Let me try to explain.  Please. 

Mr. Madoff committed a serious economic crime on an unprecedented scale for such wrongdoing, and in the process ruined the financial futures of numerous people and institutions, including charitable ones, worldwide.  There can be no denying that. 

Yet I can’t quite bring myself to join the large, loud chorus of those who have condemned him to – to take Ralph Blumenthal’s judgment in The New York Times Magazine – the Pit, the deepest circle of Dante’s Inferno.  Others have devised and publicly proclaimed creative and exquisite tortures of their own for the disgraced businessman – Woody Allen fantasized Madoff being attacked by clients reincarnated as lobsters, and Elie Wiesel wished the investor confined to a solitary cell and forced to watch his victims on a screen bewail their changed fortunes.  The fury of the bilked has yielded opprobrium and loathing that isn’t visited on mass murderer.

I think the revulsion may say more about the revolted – and our money-obsessed and vengeance-obsessed society – than it does about Madoff.  His crime, after all, was really remarkable only for its longevity and its scope.  The Torah teaches that stealing is a sin, but it doesn’t differentiate between misappropriating a million dollars and pilfering a dime.  And as to the sheer number of people defrauded by the thief of the moment, well, anyone who cheats on his federal income tax is defrauding 300 million of his fellow citizens.  Few though, in such cases, invoke Dante.

What is more, Madoff likely began his crime spree in the hope of rewarding, not swindling, investors, and by the time it became clear he wouldn’t be able to do that, he was already deeply entangled – and daily becoming more entangled – in the web he wove.

None of that, though, is to belittle the great pain Mr.
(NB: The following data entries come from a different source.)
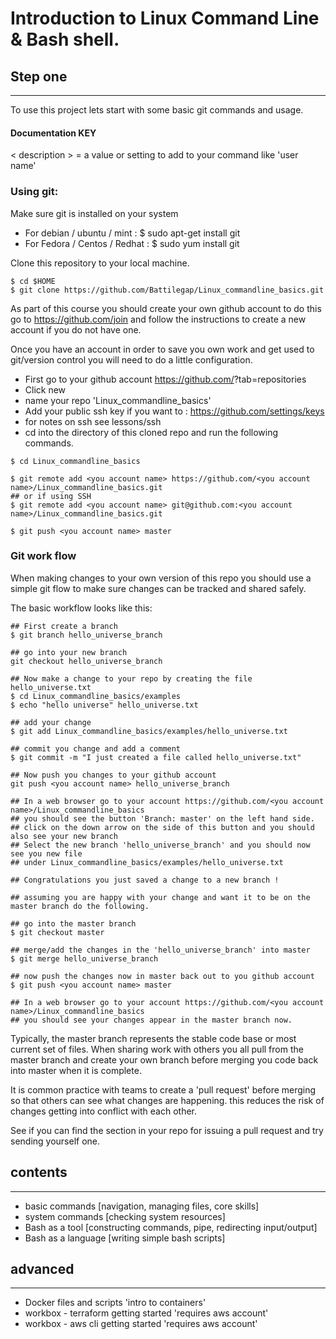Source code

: # Introduction to Linux Command Line & Bash shell.


## Step one
-----------
To use this project lets start with some basic git commands and usage.

#### Documentation KEY

< description > = a value or setting to add to your command like 'user name'

### Using git:
Make sure git is installed on your system

* For debian / ubuntu / mint : $ sudo apt-get install git
* For Fedora / Centos / Redhat : $ sudo yum install git

Clone this repository to your local machine.

```
$ cd $HOME
$ git clone https://github.com/Battilegap/Linux_commandline_basics.git

```

As part of this course you should create your own github account to do this go to
https://github.com/join and follow the instructions to create a new account if you do not have one.

Once you have an account in order to save you own work and get used to git/version control you will need to do a little configuration.

* First go to your github account https://github.com/<account name>?tab=repositories
* Click new
* name your repo 'Linux_commandline_basics'
* Add your public ssh key if you want to : https://github.com/settings/keys
* for notes on ssh see lessons/ssh
* cd into the directory of this cloned repo and run the following commands.


```
$ cd Linux_commandline_basics

$ git remote add <you account name> https://github.com/<you account name>/Linux_commandline_basics.git
## or if using SSH
$ git remote add <you account name> git@github.com:<you account name>/Linux_commandline_basics.git

$ git push <you account name> master

```
### Git work flow

When making changes to your own version of this repo you should use a simple git flow to make sure changes can be tracked and shared safely.

The basic workflow looks like this:
```
## First create a branch
$ git branch hello_universe_branch

## go into your new branch
git checkout hello_universe_branch

## Now make a change to your repo by creating the file hello_universe.txt
$ cd Linux_commandline_basics/examples
$ echo "hello universe" hello_universe.txt

## add your change
$ git add Linux_commandline_basics/examples/hello_universe.txt

## commit you change and add a comment
$ git commit -m "I just created a file called hello_universe.txt"

## Now push you changes to your github account
git push <you account name> hello_universe_branch

## In a web browser go to your account https://github.com/<you account name>/Linux_commandline_basics
## you should see the button 'Branch: master' on the left hand side.
## click on the down arrow on the side of this button and you should also see your new branch
## Select the new branch 'hello_universe_branch' and you should now see you new file
## under Linux_commandline_basics/examples/hello_universe.txt

## Congratulations you just saved a change to a new branch !

## assuming you are happy with your change and want it to be on the master branch do the following.

## go into the master branch
$ git checkout master

## merge/add the changes in the 'hello_universe_branch' into master
$ git merge hello_universe_branch

## now push the changes now in master back out to you github account
$ git push <you account name> master

## In a web browser go to your account https://github.com/<you account name>/Linux_commandline_basics
## you should see your changes appear in the master branch now.

```

Typically, the master branch represents the stable code base or most current set of files.
When sharing work with others you all pull from the master branch and create your own branch before
merging you code back into master when it is complete.

It is common practice with teams to create a 'pull request' before merging so that others can see what changes are happening. this reduces the risk of changes getting into conflict with each other.

See if you can find the section in your repo for issuing a pull request and try sending yourself one.


## contents
-----------
* basic commands [navigation, managing files, core skills]
* system commands [checking system resources]
* Bash as a tool [constructing commands, pipe, redirecting input/output]
* Bash as a language [writing simple bash scripts]

## advanced
-----------
* Docker files and scripts 'intro to containers'
* workbox - terraform getting started 'requires aws account'
* workbox - aws cli getting started 'requires aws account'
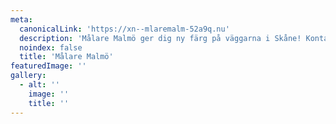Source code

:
 ```yaml
---
meta:
  canonicalLink: 'https://xn--mlaremalm-52a9q.nu'
  description: 'Målare Malmö ger dig ny färg på väggarna i Skåne! Kontakta oss för gratis offert idag! Kontakt oss via vårt formulär, telefon eller mail.'
  noindex: false
  title: 'Målare Malmö'
featuredImage: ''
gallery:
  - alt: ''
    image: ''
    title: ''
---
```


<!-- Use this to force Gatsby to correctly determine optional images/file schema -->
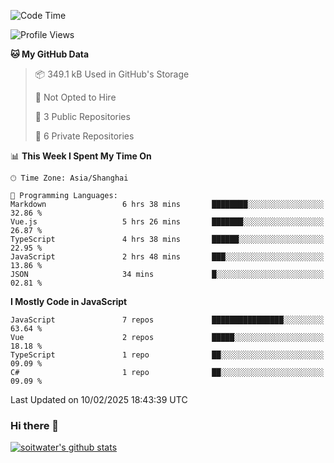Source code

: <!--START_SECTION:waka-->
![Code Time](http://img.shields.io/badge/Code%20Time-4%2C591%20hrs%2043%20mins-blue)

![Profile Views](http://img.shields.io/badge/Profile%20Views-1-blue)

**🐱 My GitHub Data** 

> 📦 349.1 kB Used in GitHub's Storage 
 > 
> 🚫 Not Opted to Hire
 > 
> 📜 3 Public Repositories 
 > 
> 🔑 6 Private Repositories 
 > 
📊 **This Week I Spent My Time On** 

```text
🕑︎ Time Zone: Asia/Shanghai

💬 Programming Languages: 
Markdown                 6 hrs 38 mins       ████████░░░░░░░░░░░░░░░░░   32.86 % 
Vue.js                   5 hrs 26 mins       ███████░░░░░░░░░░░░░░░░░░   26.87 % 
TypeScript               4 hrs 38 mins       ██████░░░░░░░░░░░░░░░░░░░   22.95 % 
JavaScript               2 hrs 48 mins       ███░░░░░░░░░░░░░░░░░░░░░░   13.86 % 
JSON                     34 mins             █░░░░░░░░░░░░░░░░░░░░░░░░   02.81 % 
```

**I Mostly Code in JavaScript** 

```text
JavaScript               7 repos             ████████████████░░░░░░░░░   63.64 % 
Vue                      2 repos             █████░░░░░░░░░░░░░░░░░░░░   18.18 % 
TypeScript               1 repo              ██░░░░░░░░░░░░░░░░░░░░░░░   09.09 % 
C#                       1 repo              ██░░░░░░░░░░░░░░░░░░░░░░░   09.09 % 
```




 Last Updated on 10/02/2025 18:43:39 UTC
<!--END_SECTION:waka-->

### Hi there 👋
[![soitwater's github stats](https://github-readme-stats.vercel.app/api?username=soitwater)](https://github.com/soitwater/github-readme-stats)
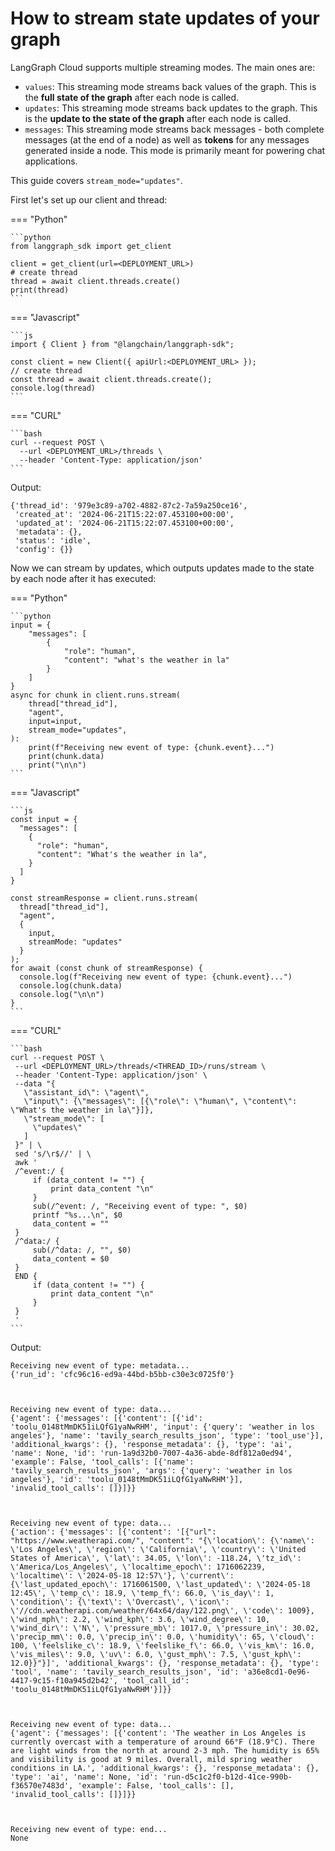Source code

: # How to stream state updates of your graph

LangGraph Cloud supports multiple streaming modes. The main ones are:

- `values`: This streaming mode streams back values of the graph. This is the **full state of the graph** after each node is called.
- `updates`: This streaming mode streams back updates to the graph. This is the **update to the state of the graph** after each node is called.
- `messages`: This streaming mode streams back messages - both complete messages (at the end of a node) as well as **tokens** for any messages generated inside a node. This mode is primarily meant for powering chat applications.


This guide covers `stream_mode="updates"`.

First let's set up our client and thread:

=== "Python"

    ```python
    from langgraph_sdk import get_client

    client = get_client(url=<DEPLOYMENT_URL>)
    # create thread
    thread = await client.threads.create()
    print(thread)
    ```

=== "Javascript"

    ```js
    import { Client } from "@langchain/langgraph-sdk";

    const client = new Client({ apiUrl:<DEPLOYMENT_URL> });
    // create thread
    const thread = await client.threads.create();
    console.log(thread)
    ```

=== "CURL"

    ```bash
    curl --request POST \
      --url <DEPLOYMENT_URL>/threads \
      --header 'Content-Type: application/json'
    ```

Output:

    {'thread_id': '979e3c89-a702-4882-87c2-7a59a250ce16',
     'created_at': '2024-06-21T15:22:07.453100+00:00',
     'updated_at': '2024-06-21T15:22:07.453100+00:00',
     'metadata': {},
     'status': 'idle',
     'config': {}}

Now we can stream by updates, which outputs updates made to the state by each node after it has executed:


=== "Python"

    ```python
    input = {
        "messages": [
            {
                "role": "human",
                "content": "what's the weather in la"
            }
        ]
    }
    async for chunk in client.runs.stream(
        thread["thread_id"],
        "agent",
        input=input,
        stream_mode="updates",
    ):
        print(f"Receiving new event of type: {chunk.event}...")
        print(chunk.data)
        print("\n\n")
    ```

=== "Javascript"

    ```js
    const input = {
      "messages": [
        {
          "role": "human",
          "content": "What's the weather in la",
        }
      ]
    }

    const streamResponse = client.runs.stream(
      thread["thread_id"],
      "agent",
      {
        input,
        streamMode: "updates"
      }
    );
    for await (const chunk of streamResponse) {
      console.log(f"Receiving new event of type: {chunk.event}...")
      console.log(chunk.data)
      console.log("\n\n")
    }
    ```

=== "CURL"

    ```bash
    curl --request POST \
     --url <DEPLOYMENT_URL>/threads/<THREAD_ID>/runs/stream \
     --header 'Content-Type: application/json' \
     --data "{
       \"assistant_id\": \"agent\",
       \"input\": {\"messages\": [{\"role\": \"human\", \"content\": \"What's the weather in la\"}]},
       \"stream_mode\": [
         \"updates\"
       ]
     }" | \
     sed 's/\r$//' | \
     awk '
     /^event:/ {
         if (data_content != "") {
             print data_content "\n"
         }
         sub(/^event: /, "Receiving event of type: ", $0)
         printf "%s...\n", $0
         data_content = ""
     }
     /^data:/ {
         sub(/^data: /, "", $0)
         data_content = $0
     }
     END {
         if (data_content != "") {
             print data_content "\n"
         }
     }
     '
    ```

Output:

    Receiving new event of type: metadata...
    {'run_id': 'cfc96c16-ed9a-44bd-b5bb-c30e3c0725f0'}
    
    
    
    Receiving new event of type: data...
    {'agent': {'messages': [{'content': [{'id': 'toolu_0148tMmDK51iLQfG1yaNwRHM', 'input': {'query': 'weather in los angeles'}, 'name': 'tavily_search_results_json', 'type': 'tool_use'}], 'additional_kwargs': {}, 'response_metadata': {}, 'type': 'ai', 'name': None, 'id': 'run-1a9d32b0-7007-4a36-abde-8df812a0ed94', 'example': False, 'tool_calls': [{'name': 'tavily_search_results_json', 'args': {'query': 'weather in los angeles'}, 'id': 'toolu_0148tMmDK51iLQfG1yaNwRHM'}], 'invalid_tool_calls': []}]}}
    
    
    
    Receiving new event of type: data...
    {'action': {'messages': [{'content': '[{"url": "https://www.weatherapi.com/", "content": "{\'location\': {\'name\': \'Los Angeles\', \'region\': \'California\', \'country\': \'United States of America\', \'lat\': 34.05, \'lon\': -118.24, \'tz_id\': \'America/Los_Angeles\', \'localtime_epoch\': 1716062239, \'localtime\': \'2024-05-18 12:57\'}, \'current\': {\'last_updated_epoch\': 1716061500, \'last_updated\': \'2024-05-18 12:45\', \'temp_c\': 18.9, \'temp_f\': 66.0, \'is_day\': 1, \'condition\': {\'text\': \'Overcast\', \'icon\': \'//cdn.weatherapi.com/weather/64x64/day/122.png\', \'code\': 1009}, \'wind_mph\': 2.2, \'wind_kph\': 3.6, \'wind_degree\': 10, \'wind_dir\': \'N\', \'pressure_mb\': 1017.0, \'pressure_in\': 30.02, \'precip_mm\': 0.0, \'precip_in\': 0.0, \'humidity\': 65, \'cloud\': 100, \'feelslike_c\': 18.9, \'feelslike_f\': 66.0, \'vis_km\': 16.0, \'vis_miles\': 9.0, \'uv\': 6.0, \'gust_mph\': 7.5, \'gust_kph\': 12.0}}"}]', 'additional_kwargs': {}, 'response_metadata': {}, 'type': 'tool', 'name': 'tavily_search_results_json', 'id': 'a36e8cd1-0e96-4417-9c15-f10a945d2b42', 'tool_call_id': 'toolu_0148tMmDK51iLQfG1yaNwRHM'}]}}
    
    
    
    Receiving new event of type: data...
    {'agent': {'messages': [{'content': 'The weather in Los Angeles is currently overcast with a temperature of around 66°F (18.9°C). There are light winds from the north at around 2-3 mph. The humidity is 65% and visibility is good at 9 miles. Overall, mild spring weather conditions in LA.', 'additional_kwargs': {}, 'response_metadata': {}, 'type': 'ai', 'name': None, 'id': 'run-d5c1c2f0-b12d-41ce-990b-f36570e7483d', 'example': False, 'tool_calls': [], 'invalid_tool_calls': []}]}}
    
    
    
    Receiving new event of type: end...
    None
Madoff caused, and is certainly no cause for affording the iniquitous investment broker respect.  No, what I admire about him has to do with his owning up to his crime.

Think about it.  The man knew for years that his scheme would eventually come apart and that prosecution loomed, yet he took no steps to flee, huge bribe in hand, to some country lacking extradition treaties.   Idi Amin, we might recall, died of old age in luxury.   Madoff’s millions, moreover, could have easily bought him a new face and identity papers; he could spent his senior years tanned and well-fed among the sunbirds of Miami Beach.

Instead, though, he chose to essentially turn himself in and admit guilt.  He apologized to his victims, acknowledging that he had “deeply hurt many, many people,” and adding, “I cannot adequately express how sorry I am for what I have done.”

No one can know if those words reflect the feelings in his heart, but I don’t claim any right to doubt that they do.  And facing one’s sins and regretting them is the essence of teshuvah – which we are all enjoined to do for our personal aveiros, however small or large.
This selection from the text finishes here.